Genre: Blues: Acoustic Blues
Release Date: 2003
Blue Trash Record Label: Scratchy Records
  • Download Album (MP3) - $9.99
  • Buy CD - $14.99
Preview Song Name Time Format Price Select
Blue Trash 6:29 $0.99
Train Done Gone 4:30 $0.99
The Massey Ferguson Blues 3:54 $0.99
You Don't Care 3:48 $0.99
Buring Through Time 4:48 $0.99
Garbage Man Blues 3:19 $0.99
Where Did The Money Go? 3:05 $0.99
Oklahoma Stardust Blues 3:38 $0.99
Junk Mail Blues 3:24 $0.99
Too Much Trouble 2:56 $0.99
Seven Little Words 4:17 $0.99
Grampa Was A Moonshiner 5:45 $0.99
Waitin' For The Wind 6:03 $0.99
Layin' Down Lincolns 6:10 $0.99
preview all songs

Album Notes

Blue Trash

With “Blue Trash” the Spikedrivers have taken all of their many and highly diverse influences and blended them into something that is uniquely their own. With their roots still firmly in the delta they have managed to create a sound that is traditional, very contemporary and unlike anything you’ve heard before.
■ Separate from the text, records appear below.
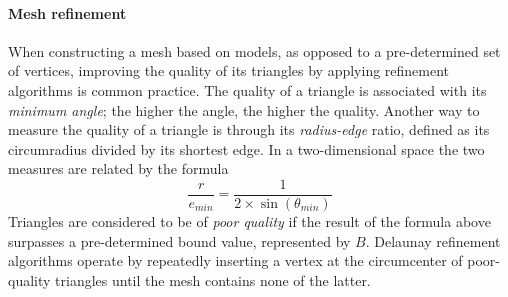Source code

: \paragraph{Mesh refinement} When constructing a mesh based on models, as opposed to a pre-determined set of vertices, improving the quality of its triangles by applying refinement algorithms is common practice. The quality of a triangle is associated with its \textit{minimum angle}; the higher the angle, the higher the quality. Another way to measure the quality of a triangle is through its \textit{radius-edge} ratio, defined as its circumradius divided by its shortest edge. In a two-dimensional space the two measures are related by the formula
\begin{equation*}
\dfrac{r}{e_{min}} = \dfrac{1}{2 \times \sin(\theta_{min})}
\end{equation*}
Triangles are considered to be of \textit{poor quality} if the result of the formula above surpasses a pre-determined bound value, represented by $B$. Delaunay refinement algorithms operate by repeatedly inserting a vertex at the circumcenter of poor-quality triangles until the mesh contains none of the latter.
The fourteen original tracks showcase their considerable abilities as musicians, songwriters and arrangers. The atmospheric title track consists of no more than vocals, guitar, udu drum and washboard while tractor-driven “The Massey Ferguson Blues” is the other end of the scale. An in-your-face out and out slide guitar stomper.

Guitarist Ben Tyzack is the main vocalist and songwriter but bassist Constance Redgrave and drummer/percussionist Maurice McElroy share lead vocal and song writing duties. Constance with the torchy “You Don’t Care” and “Grampa Was A Moonshiner”, an angry take on her family’s experience of the Depression, and Maurice’s light-hearted takes on modern life, “Where Did The Money Go?” and “Junk Mail Blues”.

Tyzack’s exceptional slide and finger picking guitar work is complemented perfectly by the rock-solid rhythm section of Redgrave and McElroy. These guys have paid their dues and it shows. At the same time they never let the playing get in the way of the songs.

The album was recorded at the Helioscentric studio in East Sussex, UK. An old fashioned 16 track analogue studio with the original desk that Island Records used to record Bob Marley and John Martyn on in the seventies. Their co-producer and sound engineer, Phill Brown, is a legend in his own right having been the Island house engineer during that time and who has recorded just about everybody from the early Rolling Stones to Dido.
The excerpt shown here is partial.